Ugandan accountant and corporate executive

Mark Muyobo (born c. 1973) is a Ugandan accountant, businessman and incumbent Chief Executive Officer at NCBA Bank Uganda. He took up his current assignment in December 2021. He replaced Anthony Ndegwa, a Kenyan national, who left the bank.

Prior to his current assignment, he was an executive director at NCBA Bank Uganda, the result of a merger between NC Bank Uganda and Commercial Bank of Africa (Uganda), which received regulatory approval from the Bank of Uganda in June 2020.

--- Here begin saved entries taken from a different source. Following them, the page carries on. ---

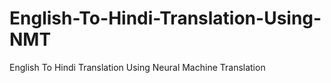 # English-To-Hindi-Translation-Using-NMT
English To Hindi Translation Using Neural Machine Translation 
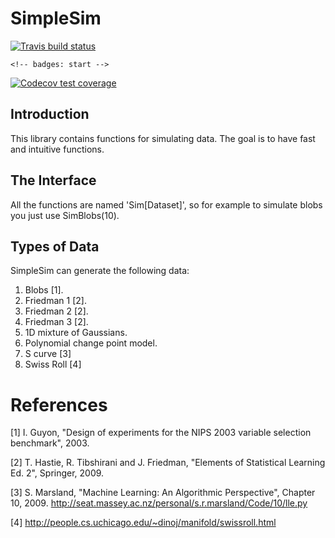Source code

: # SimpleSim

  <!-- badges: start -->
  [![Travis build status](https://travis-ci.com/feji3769/SimpleSim.svg?branch=master)](https://travis-ci.com/feji3769/SimpleSim)
  <!-- badges: end -->
  
    <!-- badges: start -->
  [![Codecov test coverage](https://codecov.io/gh/feji3769/SimpleSim/branch/master/graph/badge.svg)](https://codecov.io/gh/feji3769/SimpleSim?branch=master)
  <!-- badges: end -->
## Introduction
This library contains functions for simulating data. The goal is to have fast and intuitive functions. 

## The Interface

All the functions are named 'Sim[Dataset]', so for example to simulate blobs you just use SimBlobs(10). 

## Types of Data
SimpleSim can generate the following data:

1. Blobs [1].
2. Friedman 1 [2].
3. Friedman 2 [2].
4. Friedman 3 [2].
5. 1D mixture of Gaussians. 
6. Polynomial change point model. 
7. S curve [3]
8. Swiss Roll [4]



# References
[1] I. Guyon, "Design of experiments for the NIPS 2003 variable
           selection benchmark", 2003.
           
           
[2] T. Hastie, R. Tibshirani and J. Friedman, "Elements of Statistical
           Learning Ed. 2", Springer, 2009.           


[3] S. Marsland, "Machine Learning: An Algorithmic Perspective",
           Chapter 10, 2009.
           http://seat.massey.ac.nz/personal/s.r.marsland/Code/10/lle.py
           
           
[4] http://people.cs.uchicago.edu/~dinoj/manifold/swissroll.html



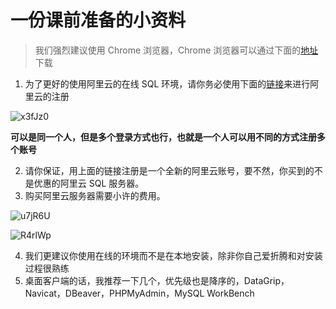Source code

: # 一份课前准备的小资料

> 我们强烈建议使用 Chrome 浏览器，Chrome 浏览器可以通过下面的[地址](https://www.shujudaka.com/documents/aliyun/fang-yuan-hua-xiang-fen-xi.html)下载

1. 为了更好的使用阿里云的在线 SQL 环境，请你务必使用下面的[链接](https://www.aliyun.com/activity/new/index?userCode=orje4xat)来进行阿里云的注册

![x3fJz0](https://oss.images.shujudaka.com/uPic/x3fJz0.png)

**可以是同一个人，但是多个登录方式也行，也就是一个人可以用不同的方式注册多个账号**

2. 请你保证，用上面的链接注册是一个全新的阿里云账号，要不然，你买到的不是优惠的阿里云 SQL 服务器。
3. 购买阿里云服务器需要小许的费用。

![u7jR6U](https://oss.images.shujudaka.com/uPic/u7jR6U.png)

![R4rlWp](https://oss.images.shujudaka.com/uPic/R4rlWp.png)

4. 我们更建议你使用在线的环境而不是在本地安装，除非你自己爱折腾和对安装过程很熟练
5. 桌面客户端的话，我推荐一下几个，优先级也是降序的，DataGrip，Navicat，DBeaver，PHPMyAdmin，MySQL WorkBench
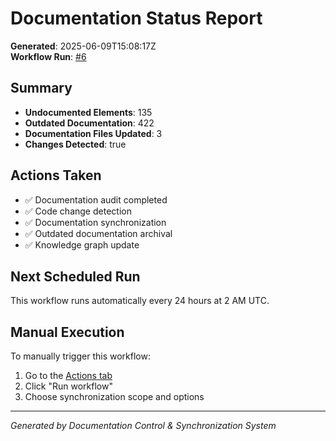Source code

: # Documentation Status Report

**Generated**: 2025-06-09T15:08:17Z  
**Workflow Run**: [\#6](https://github.com/mrkurger/date-night-app2/actions/runs/15537788976)

## Summary

- **Undocumented Elements**: 135
- **Outdated Documentation**: 422
- **Documentation Files Updated**: 3
- **Changes Detected**: true

## Actions Taken

- ✅ Documentation audit completed
- ✅ Code change detection
- ✅ Documentation synchronization
- ✅ Outdated documentation archival
- ✅ Knowledge graph update

## Next Scheduled Run

This workflow runs automatically every 24 hours at 2 AM UTC.

## Manual Execution

To manually trigger this workflow:
1. Go to the [Actions tab](https://github.com/mrkurger/date-night-app2/actions/workflows/documentation-sync.yml)
2. Click "Run workflow"
3. Choose synchronization scope and options

---
*Generated by Documentation Control & Synchronization System*
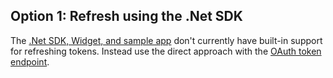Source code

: ## Option 1: Refresh using the .Net SDK

The [.Net SDK, Widget, and sample app](https://github.com/okta/okta-idx-dotnet)
don't currently have built-in support for refreshing tokens. Instead use
the direct approach with the [OAuth token endpoint](#refresh-using-the-oauth-token-endpoint).

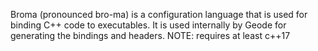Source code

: Broma (pronounced bro-ma) is a configuration language that is used for binding C++ code to executables. It is used internally by Geode for generating the bindings and headers. NOTE: requires at least c++17
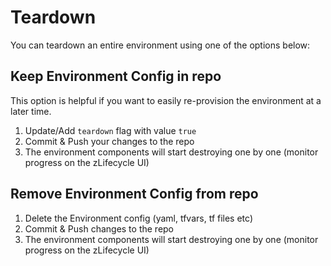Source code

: # Teardown

You can teardown an entire environment using one of the options below:

## Keep Environment Config in repo

This option is helpful if you want to easily re-provision the environment at a later time.

1. Update/Add `teardown` flag with value `true` 
2. Commit & Push your changes to the repo
3. The environment components will start destroying one by one (monitor progress on the zLifecycle UI)

## Remove Environment Config from repo

1. Delete the Environment config (yaml, tfvars, tf files etc)
2. Commit & Push changes to the repo
3. The environment components will start destroying one by one (monitor progress on the zLifecycle UI) 
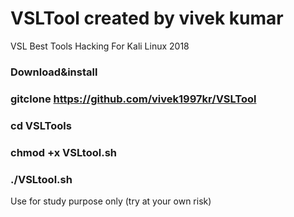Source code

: # VSLTool                                     created by vivek kumar 
VSL Best Tools Hacking For Kali Linux 2018

### Download&install

### gitclone https://github.com/vivek1997kr/VSLTool

### cd VSLTools

### chmod +x VSLtool.sh

### ./VSLtool.sh

Use for study purpose only      (try at your own risk)





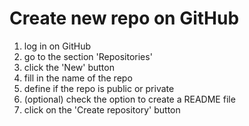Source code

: # Create new repo on GitHub
1. log in on GitHub
2. go to the section 'Repositories'
3. click the 'New' button
4. fill in the name of the repo
5. define if the repo is public or private
6. (optional) check the option to create a README file
7. click on the 'Create repository' button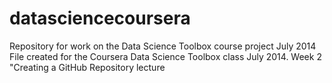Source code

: datasciencecoursera
===================

Repository for work on the Data Science Toolbox course project July 2014 
File created for the Coursera Data Science Toolbox class July 2014. Week 2 "Creating a GitHub Repository lecture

==Background and education==
Muyobo was born in Uganda c. 1973. After attending local primary and secondary schools, he was admitted to Ndejje University, graduating with a Bachelor of Business Administration degree, majoring in Accounting.

He went on to obtain a Master of Business Administration degree, awarded by the Heriot-Watt University, in Edinburgh, Scotland. In addition, he obtained an Advanced Diploma in Credit Skills Development, Corporate, Finance, and Securities Law, awarded by the ifs School of Finance (today The London Institute of Banking & Finance). He is also a Fellow of the Association of Chartered Certified Accountants of the United Kingdom.

==Career==
Muyobo's banking career goes bank over 20 years. He started out at DFCU Bank, as a relationship manager, in 2002, serving there for five years. He then joined Barclays Bank and was seconded to Absa Capital, in Johannesburg. After 6 months in South Africa, he returned to Uganda and was appointed "Head of Multinationals & Large Corporates", at Barclays Bank Uganda (today Absa Bank Uganda Limited). Over a period of ten years, Muyobo served in various high level management positions, including as Head of Asset Finance, Head of Business Banking and as Vice President, Global Corporates.

In October 2018, he was appointed as executive director of NCBA Bank, Uganda. In December 2021, he was appointed Acing CEO and managing director, at the same bank.